There's not much apparent difference between this and the last screenshot.  But it's an important one.  The cursor is blinking.  It's blinking under software control.  We have a working CPU!

I've now got a simple test program in ROM.  It copies the screen data from ROM (doing an ASCII to CBM conversion on the way), then sits in a loop turning the cursor on and off.  Here's the relevant part of the code:
0000e4ea:                         54 reset
0000e4ea: 01a2 03e7               55 ldx.w #999
0000e4ec: 20a9 000e               56 lda a1, #14
0000e4ee:                         57 copyScreen
0000e4ee: 00b4 e000               58 ldy initScreen,x
0000e4f0: 10a5 e3e8               59 lda asciiToCBM,y
0000e4f2: 0095 0400               60 sta $0400,x
0000e4f4: 2095 d800               61 sta a1, $d800,x
0000e4f6: 01ca                    62 dex.w
0000e4f7: 0010 00f5               63 bpl copyScreen
0000e4f9:                         64 loop
0000e4f9: 00a9 0020               65 lda #32
0000e4fb: 0085 04f0               66 sta cursor-initScreen+$400
0000e4fd: 02a2 0823 007a          67 ldx.l #555555
0000e500:                         68 delay1
0000e500: 02ca                    69 dex.l
0000e501: 00d0 00fd               70 bne delay1
0000e503: 00a9 00a0               71 lda #32+128
0000e505: 0085 04f0               72 sta cursor-initScreen+$400
0000e507: 02a2 0823 007a          73 ldx.l #555555
0000e50a:                         74 delay2
0000e50a: 02ca                    75 dex.l
0000e50b: 00d0 00fd               76 bne delay2
0000e50d: 80f0 00ea               77 bra loop
Because I'm not attempting full compatibility with the original 6502, instruction timing is a little different.  DEX is a single cycle.  Branches take two cycles, whether they're taken or not.  There's no penalty for crossing a page boundary.  Thus the delay loop for blinking the cursor takes 3 cycles per iteration, and the loop count of 555,555 gives 3 blinks in 2 seconds at the C640's 5MHz.

The VHDL is still very brute-force and very ugly.  Only a handful of opcodes are supported (the ones needed for this very basic test program), and it's done through nested case and if statements, deciding what to do on each phase of each cycle for each individual opcode.

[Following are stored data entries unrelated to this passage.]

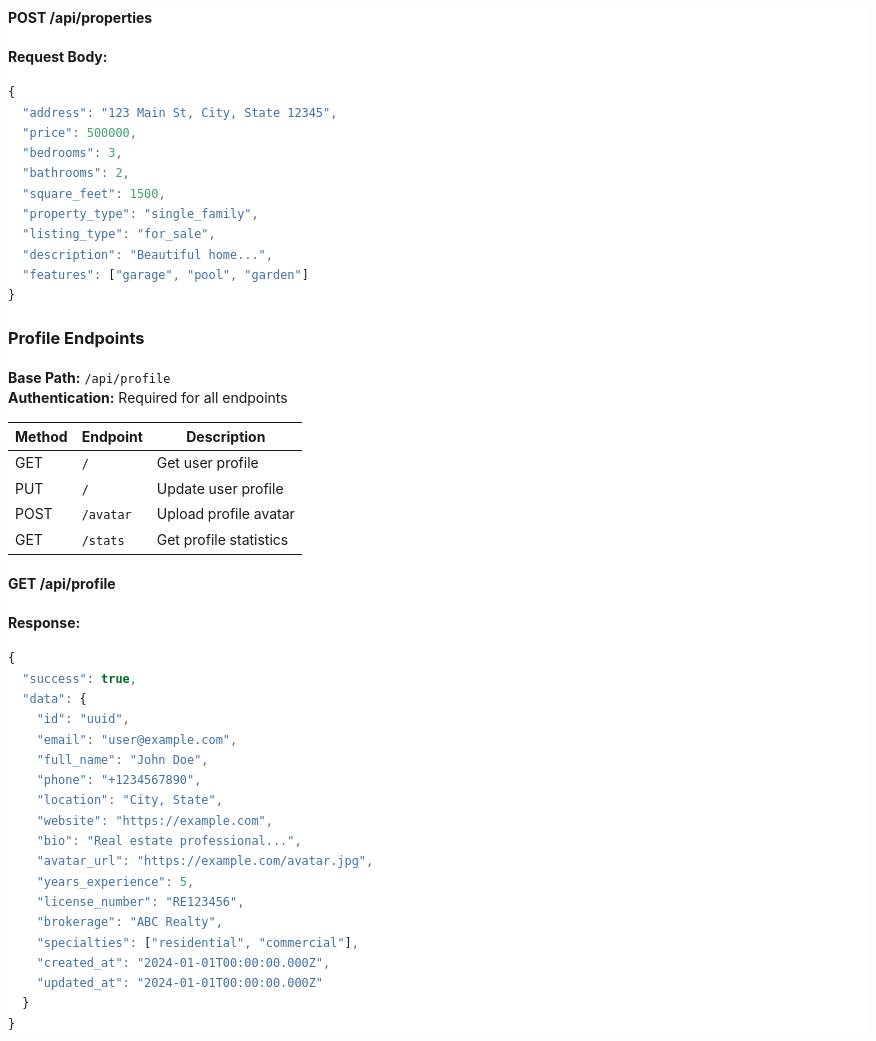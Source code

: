 #### POST /api/properties
**Request Body:**
```javascript
{
  "address": "123 Main St, City, State 12345",
  "price": 500000,
  "bedrooms": 3,
  "bathrooms": 2,
  "square_feet": 1500,
  "property_type": "single_family",
  "listing_type": "for_sale",
  "description": "Beautiful home...",
  "features": ["garage", "pool", "garden"]
}
```

### Profile Endpoints
**Base Path:** `/api/profile`  
**Authentication:** Required for all endpoints

| Method | Endpoint | Description |
|--------|----------|-------------|
| GET | `/` | Get user profile |
| PUT | `/` | Update user profile |
| POST | `/avatar` | Upload profile avatar |
| GET | `/stats` | Get profile statistics |

#### GET /api/profile
**Response:**
```javascript
{
  "success": true,
  "data": {
    "id": "uuid",
    "email": "user@example.com",
    "full_name": "John Doe",
    "phone": "+1234567890",
    "location": "City, State",
    "website": "https://example.com",
    "bio": "Real estate professional...",
    "avatar_url": "https://example.com/avatar.jpg",
    "years_experience": 5,
    "license_number": "RE123456",
    "brokerage": "ABC Realty",
    "specialties": ["residential", "commercial"],
    "created_at": "2024-01-01T00:00:00.000Z",
    "updated_at": "2024-01-01T00:00:00.000Z"
  }
}
```
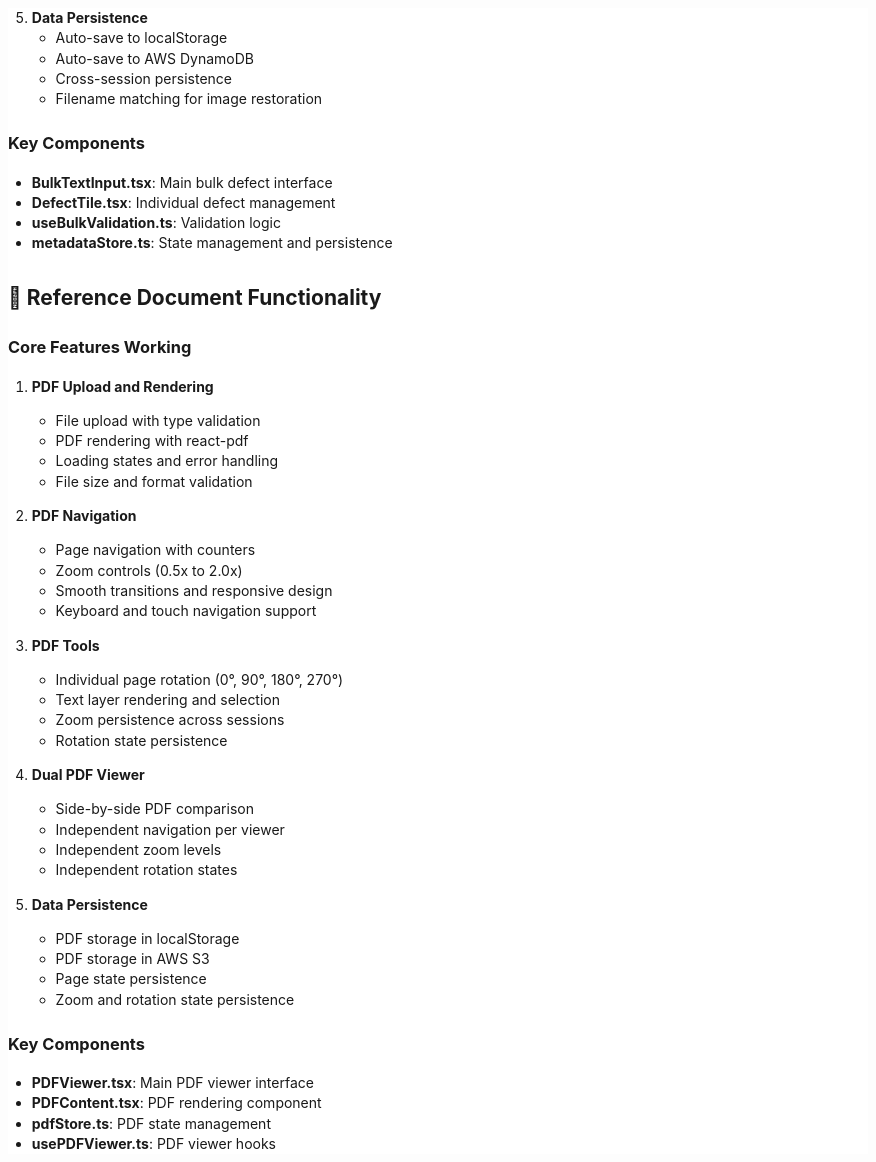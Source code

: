 5. **Data Persistence**
   - Auto-save to localStorage
   - Auto-save to AWS DynamoDB
   - Cross-session persistence
   - Filename matching for image restoration

### Key Components

- **BulkTextInput.tsx**: Main bulk defect interface
- **DefectTile.tsx**: Individual defect management
- **useBulkValidation.ts**: Validation logic
- **metadataStore.ts**: State management and persistence

## 📄 Reference Document Functionality

### Core Features Working

1. **PDF Upload and Rendering**

   - File upload with type validation
   - PDF rendering with react-pdf
   - Loading states and error handling
   - File size and format validation

2. **PDF Navigation**

   - Page navigation with counters
   - Zoom controls (0.5x to 2.0x)
   - Smooth transitions and responsive design
   - Keyboard and touch navigation support

3. **PDF Tools**

   - Individual page rotation (0°, 90°, 180°, 270°)
   - Text layer rendering and selection
   - Zoom persistence across sessions
   - Rotation state persistence

4. **Dual PDF Viewer**

   - Side-by-side PDF comparison
   - Independent navigation per viewer
   - Independent zoom levels
   - Independent rotation states

5. **Data Persistence**
   - PDF storage in localStorage
   - PDF storage in AWS S3
   - Page state persistence
   - Zoom and rotation state persistence

### Key Components

- **PDFViewer.tsx**: Main PDF viewer interface
- **PDFContent.tsx**: PDF rendering component
- **pdfStore.ts**: PDF state management
- **usePDFViewer.ts**: PDF viewer hooks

That's clearly not going to be a sustainable way of implementing the full CPU.  A few things stand out - opcodes 85 (sta zp,0) and 95 (sta zp,x) are really the same instruction, but with different index registers.  And b4 (ldy zp,x) only differs in destination register.  A lot of the work that I'm currently cut-and-pasting between instructions could and probably should be shared.

It would be good for development to put most of the complicated parts into a microcode ROM.  That way changes can be made, and new instructions implemented, by simply building a new ROM and inserting it into the bitstream, leaving the VHDL alone.  When the time comes to develop software for the ROM, it will be a relief to avoid the increasingly lengthy VHDL synthesis whenever possible.